Bottom line - if they are illegally doing something they shouldn't you should report it and take some action, that is your responsibility and stewardship as a responsible hunter. If they are not, don't single them out just because they work for Mossback, or any other agency because of the "stories" you have heard. That makes you no different than your "enemies." :roll: 

My .02 cents.


----------



## BucksNBulls (May 27, 2008)

Hey Duckholla....why don't you tell us how you really feel! :wink: 

I Don't think it could have been said any better. I think Duckholla hit it right on the head. I've never met or talked with any of the Mossback team so I don't care any more for Doyle and his crew than I care about the turd I just flushed down the toilet but I got to say that without pics or proof, all of this is just hearsay! If it is illegal then do something about it besides getting on this forum and bi***ing about it. :twisted:


----------



## TEX-O-BOB (Sep 12, 2007)

bwhntr said:


> :roll: ...please, oh please give me the last 2 1/2 minutes of my life back...


And to think you could have been arguing about SFW with me instead!


----------



## coyoteslayer (Sep 10, 2007)

> There's enough comments every year about these Mossback guys it's probably time for a DWR investigation????? If they were that innocent why does their name come up every year... worth looking at. Myself I'm sick of hearin about them


It's because you have jealous hunters who like to stir the pot. People just hate successful people. A lot of people would like to be in Doyle Moss's shoes.

The stories are laughable, and even Doyle gets a good laugh from hearing all the BS that isn't true otherwise he wouldn't be guiding today.


----------



## coyoteslayer (Sep 10, 2007)

> Thanks for the comments, but pictures don't work when it's your word against 15-20 of them that claim extenuating circumstances.

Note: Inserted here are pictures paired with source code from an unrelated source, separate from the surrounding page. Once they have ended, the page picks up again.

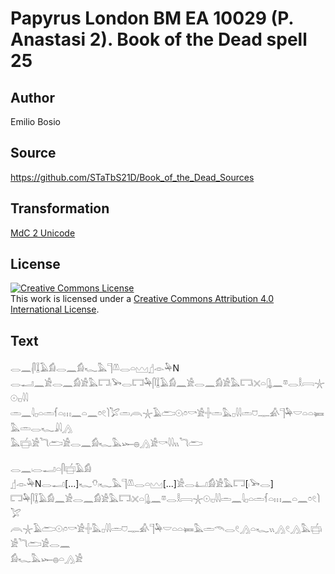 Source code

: # Papyrus London BM EA 10029 (P. Anastasi 2). Book of the Dead spell 25

## Author 

Emilio Bosio

## Source 

https://github.com/STaTbS21D/Book_of_the_Dead_Sources

## Transformation 

[MdC 2 Unicode](https://statbs21d.github.io/mdc2unicode.html)

## License 

<a rel="license" href="http://creativecommons.org/licenses/by/4.0/"><img alt="Creative Commons License" style="border-width:0" src="https://i.creativecommons.org/l/by/4.0/88x31.png" /></a><br />This work is licensed under a <a rel="license" href="http://creativecommons.org/licenses/by/4.0/">Creative Commons Attribution 4.0 International License</a>.

## Text 

<hiero><rubrum>𓂋𓈖𓏺𓋴𓆼𓄿𓀁𓂋𓈖𓀁𓆑𓅓𓊹𓌨𓂋𓏏𓈉</rubrum>𓊨𓁹𓅆N<br>
𓂋𓂝𓈖𓀀𓂋𓈖𓀁𓀀𓅓𓉐𓏺𓅨𓂋𓉐𓅆𓋴𓆼𓄿𓀁𓈖𓀀𓂋𓈖𓀁𓀀𓅓𓉐𓏺𓏴𓏏𓊮𓈖𓎼𓂋𓎛𓇯𓇼𓇳𓏺𓊪𓇋𓇋<br>
𓏛𓈖𓇋𓊪𓏏𓏛𓆳𓏏𓏥𓈖𓏏𓈖𓏌𓏲𓌙𓅯𓏛𓇺𓇼𓄿𓂧𓇳𓏺𓏌𓎡𓀀𓏶𓏛𓅓𓊪𓇋𓇋𓏛𓈞𓊃𓀉𓊹𓅆𓎟𓏏𓏏𓍃𓅓𓏛𓂋𓆑𓇍𓇋𓂻<br>
𓅓𓐠𓏺𓀀𓆓𓂧𓀀𓂋𓈖𓀁𓆑𓅓𓆱𓐍𓂻𓀀<rubrum>𓎡𓇋𓇋𓏭𓆓𓂧</rubrum><br>
<br>
<rubrum>𓂋𓈖𓏺𓂋𓂝𓏏𓋴𓐠𓄿𓀁</rubrum><br>
𓊨𓁹𓅆N𓂋𓂝[...]𓆑𓄣𓏺𓆑𓅓𓊹𓌨𓂋𓏏𓈉[...]𓀀𓂋𓂞𓀁𓀀𓅓𓉐[𓏺𓅨𓂋]<br>
𓉐𓅆𓋴𓆼𓄿𓀁𓈖𓀀𓂋𓈖𓀁𓀀𓅓𓉐𓏺𓏴𓏏𓊮𓈖𓎼𓂋𓎛𓇯𓇼𓇳𓏺𓊪𓇋𓇋𓏛𓈖𓇋𓊪𓏏𓏛𓆳𓏏𓏥𓈖𓏏𓈖𓏌𓏲𓌙𓅯<br>
𓇺𓇼𓄿𓂧𓇳𓏺𓏌𓎡𓀀𓏶𓅓𓊪𓇋𓇋𓏛𓈞𓊃𓀉𓊹𓅆𓎟𓏏𓏏𓍃𓅓𓏛𓄭𓂋𓏲𓂻𓏏𓆑𓏭𓂻𓏲𓂻𓅓𓐠𓏺𓀀𓆓𓂧𓀀𓂋𓈖<br>
𓀁𓆑𓅓𓆱𓐍𓏏𓂻𓀀<br></hiero> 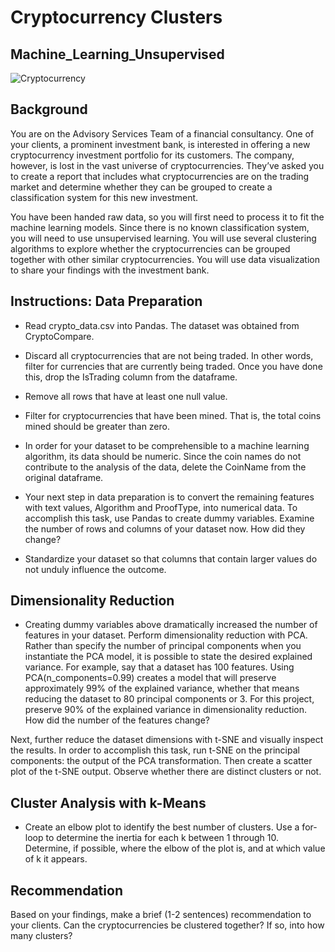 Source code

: # Cryptocurrency Clusters 
## Machine_Learning_Unsupervised

![Cryptocurrency](https://www.acuant.com/wp-content/uploads/2021/05/AdobeStock_275281521-1-1.jpeg)

## Background

You are on the Advisory Services Team of a financial consultancy. One of your clients, a prominent investment bank, is interested in offering a new 
cryptocurrency investment portfolio for its customers. The company, however, is lost in the vast universe of cryptocurrencies. They’ve asked you to create a 
report that includes what cryptocurrencies are on the trading market and determine whether they can be grouped to create a classification system for this new 
investment.


You have been handed raw data, so you will first need to process it to fit the machine learning models. Since there is no known classification system, you will 
need to use unsupervised learning. You will use several clustering algorithms to explore whether the cryptocurrencies can be grouped together with other similar 
cryptocurrencies. You will use data visualization to share your findings with the investment bank.



## Instructions: Data Preparation


* Read crypto_data.csv into Pandas. The dataset was obtained from CryptoCompare.

* Discard all cryptocurrencies that are not being traded. In other words, filter for currencies that are currently being traded. Once you have done this, drop 
  the IsTrading column from the dataframe.
  
* Remove all rows that have at least one null value.

* Filter for cryptocurrencies that have been mined. That is, the total coins mined should be greater than zero.

* In order for your dataset to be comprehensible to a machine learning algorithm, its data should be numeric. Since the coin names do not contribute to the 
  analysis of the data, delete the CoinName from the original dataframe.
  
* Your next step in data preparation is to convert the remaining features with text values, Algorithm and ProofType, into numerical data. To accomplish this 
  task, use Pandas to create dummy variables. Examine the number of rows and columns of your dataset now. How did they change?

* Standardize your dataset so that columns that contain larger values do not unduly influence the outcome.



## Dimensionality Reduction


* Creating dummy variables above dramatically increased the number of features in your dataset. Perform dimensionality reduction with PCA. Rather than specify 
the  number of principal components when you instantiate the PCA model, it is possible to state the desired explained variance. For example, say that a dataset 
has 100 features. Using PCA(n_components=0.99) creates a model that will preserve approximately 99% of the explained variance, whether that means reducing the 
dataset to 80 principal components or 3. For this project, preserve 90% of the explained variance in dimensionality reduction. How did the number of the features 
change?


Next, further reduce the dataset dimensions with t-SNE and visually inspect the results. In order to accomplish this task, run t-SNE on the principal components: 
the output of the PCA transformation. Then create a scatter plot of the t-SNE output. Observe whether there are distinct clusters or not.



## Cluster Analysis with k-Means

* Create an elbow plot to identify the best number of clusters. Use a for-loop to determine the inertia for each k between 1 through 10. Determine, if possible, 
   where the elbow of the plot is, and at which value of k it appears.


## Recommendation

Based on your findings, make a brief (1-2 sentences) recommendation to your clients. Can the cryptocurrencies be clustered together? If so, into how many clusters?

This is where you are wrong. Pictures speak a thousands words and its physical proof NOT just false claims.


----------



## Elkslayr (Sep 4, 2009)

Bigelk08 you're so full of CRAP! I'm with all the other guys on here get the **** pic! Them 15-20 other guys can't argue with them in a picture. How do you know they were Mossback team, did they tell your, Friends Uncle, Aunts second cousin trough marriage nephews sisters best friend?


----------



## schaueelab (Dec 30, 2007)

*(u)*


----------



## bigelk08 (Oct 31, 2008)

Now now Elkslayr, don't pop a blood vessle over this :lol: Don't you know that personal experience is always better than hear say?
On a more serious note, you nailed it Duckholla, it is all about respect. The reason I don't have pictures, or have never slashed tires or vandelized a vehicle is out of respect for mossback's property and their right to be in a public hunting area, but I have never backed out of an area or changed my plans because of their tactics. On your sugestion that I am attacking them because of the shirt they wear. I thought we all wore the same shirt, that of a love of the outdoors and a respect of our hunting privileges. If this is the case, why are those that stand up for those privileges criticized, while excuses are made for those that try to limit the same privileges of others becouse of the "NAME" on thier shirt? Shouldn't we all be fighting for the same cause? 
The reason I mention mossback is because they are the ones that cause myself and those I hunt with the grief while hunting. Not because of who they are. I'm sure they are all good guys, they just participate in questionable activities.
The reason I posted this today was to see how many guys on this forum would give a group an ethical pass because they are part of "US". None of us stand idle when these tactics are performed by groups such as P.E.T.A Should we stand idle when it's one of our own.
One last question. How will our decision to back lower ethics effect our hunting privileges in the future? 
Thank you all for your comments, and your passion for the hunt. 
Be safe and good luck


----------



## Duckholla (Sep 24, 2007)

Bigelk08,
I'm not attacking you in any way, nor was my intentions to attack anybody else on this forum. Please do not mistake my post for that, I simply intended to add a different perspective. 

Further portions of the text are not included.